Water terug in de binnenstad
De lessen die getrokken zijn uit de bouw, 40 jaar geleden, van Hoog Catharijne en vooral uit de infrastructuuroplossingen die toen zijn gekozen, zoals het dempen van de Catharijnesingel ten behoeve van een doorgaande weg door de binnenstad, leiden ertoe dat deze maatregelen voor een deel weer worden teruggedraaid. Zo wordt momenteel het asfalt uit de Catharijnesingel gehaald en vult deze zich over een lengte van anderhalve kilometer weer met water. Groen: ‘In de jaren zestig had Utrecht te maken met verval en leegloop. Men dacht toen dat de binnenstad weer aantrekkelijk zou worden door de auto’s naar het hart van de stad te brengen. Dat heeft niet gewerkt. Met het terugdringen van het autoverkeer uit de binnenstad, gesymboliseerd door van de singel weer een echte pleisterplaats aan het water te maken, geven we meteen een grote kwaliteitsimpuls aan de oude binnenstad.’

Werken aan bereikbaarheid
‘De groei van de stad vraagt een systeemsprong qua bereikbaarheid. Dit is een grote opgave, maar ook een kans’, zegt Groen. De groei van Utrecht zal veel meer ruimte bieden aan voetgangers en fietsen. Letterlijk. Het doorgaande verkeer wordt om de stad heen geleid. Aan de rand van de stad komen parkeerterreinen ‘waarna wij zorgen voor het voor- en na-transport, voor de verplaatsing op de first en last mile’. Dat kan in de vorm van snelle pendeldiensten naar de binnenstad. Of je neemt op het parkeerterrein een OV-fiets.

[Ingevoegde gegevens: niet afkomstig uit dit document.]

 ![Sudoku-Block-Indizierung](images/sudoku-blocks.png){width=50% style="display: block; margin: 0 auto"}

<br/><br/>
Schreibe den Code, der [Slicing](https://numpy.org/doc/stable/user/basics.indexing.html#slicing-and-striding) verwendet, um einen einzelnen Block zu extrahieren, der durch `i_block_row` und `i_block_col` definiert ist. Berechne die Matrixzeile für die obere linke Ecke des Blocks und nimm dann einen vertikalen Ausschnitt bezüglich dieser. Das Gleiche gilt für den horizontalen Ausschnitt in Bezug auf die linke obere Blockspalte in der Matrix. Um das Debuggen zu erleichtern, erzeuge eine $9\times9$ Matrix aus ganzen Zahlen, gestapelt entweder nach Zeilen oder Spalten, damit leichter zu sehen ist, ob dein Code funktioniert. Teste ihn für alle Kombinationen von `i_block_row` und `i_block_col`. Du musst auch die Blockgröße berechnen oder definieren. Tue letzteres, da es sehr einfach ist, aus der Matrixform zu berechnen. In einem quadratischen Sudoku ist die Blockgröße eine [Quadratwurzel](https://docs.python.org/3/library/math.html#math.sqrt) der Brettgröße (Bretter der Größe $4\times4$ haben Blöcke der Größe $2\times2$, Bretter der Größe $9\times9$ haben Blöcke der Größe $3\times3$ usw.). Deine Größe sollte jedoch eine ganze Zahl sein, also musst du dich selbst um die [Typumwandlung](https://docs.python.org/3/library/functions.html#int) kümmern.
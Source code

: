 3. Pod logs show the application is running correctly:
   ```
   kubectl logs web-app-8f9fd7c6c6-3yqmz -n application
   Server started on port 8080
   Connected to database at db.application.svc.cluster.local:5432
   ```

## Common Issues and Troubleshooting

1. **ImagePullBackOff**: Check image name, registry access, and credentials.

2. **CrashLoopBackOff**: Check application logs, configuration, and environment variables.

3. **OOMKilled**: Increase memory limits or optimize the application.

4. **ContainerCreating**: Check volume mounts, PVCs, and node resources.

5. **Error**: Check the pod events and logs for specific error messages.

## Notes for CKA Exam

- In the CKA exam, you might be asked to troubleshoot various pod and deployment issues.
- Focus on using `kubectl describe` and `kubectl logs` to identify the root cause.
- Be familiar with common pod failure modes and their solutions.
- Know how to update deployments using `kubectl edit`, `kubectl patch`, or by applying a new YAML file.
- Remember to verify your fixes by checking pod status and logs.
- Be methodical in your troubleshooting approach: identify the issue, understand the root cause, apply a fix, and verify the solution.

Zo wordt P+R De Uithof voorzien van fietsen en snelle tram- en busverbindingen. Over de hele stad wordt een netwerk van snelle bussen aangelegd. Van Leidsche Rijn kom je via een geheel vrijliggende busbaan naar de binnenstad. De reistijd wordt daarmee verkort naar slechts enkele minuten. ‘Provincie en gemeente zijn bezig met de aanleg van een tramlijn van Utrecht CS naar de Uithof (Utrecht Science Park) die per juli 2018 rijdt.’
Ook de fiets- en voetgangersroutes worden opgewaardeerd. Tussen Leidsche Rijn en de binnenstad zijn inmiddels goede fietsverbindingen aangelegd. Die zullen ook naar andere stadsdelen worden uitgerold.
Het afgelopen anderhalf decennium is door Rijk, provincie en gemeente al ongeveer € 3 mrd in de infrastructuur geïnvesteerd. De fietsenstalling voor 12.500 fietsen die nu naast het station wordt gebouwd – de grootste stalling van de wereld – en de Uithoflijn zijn daar resultaten van.
Om de groeiambities tot 2030–2035 mogelijk te maken zullen stad, provincie en Rijk nog eens ongeveer € 3 mrd moeten investeren.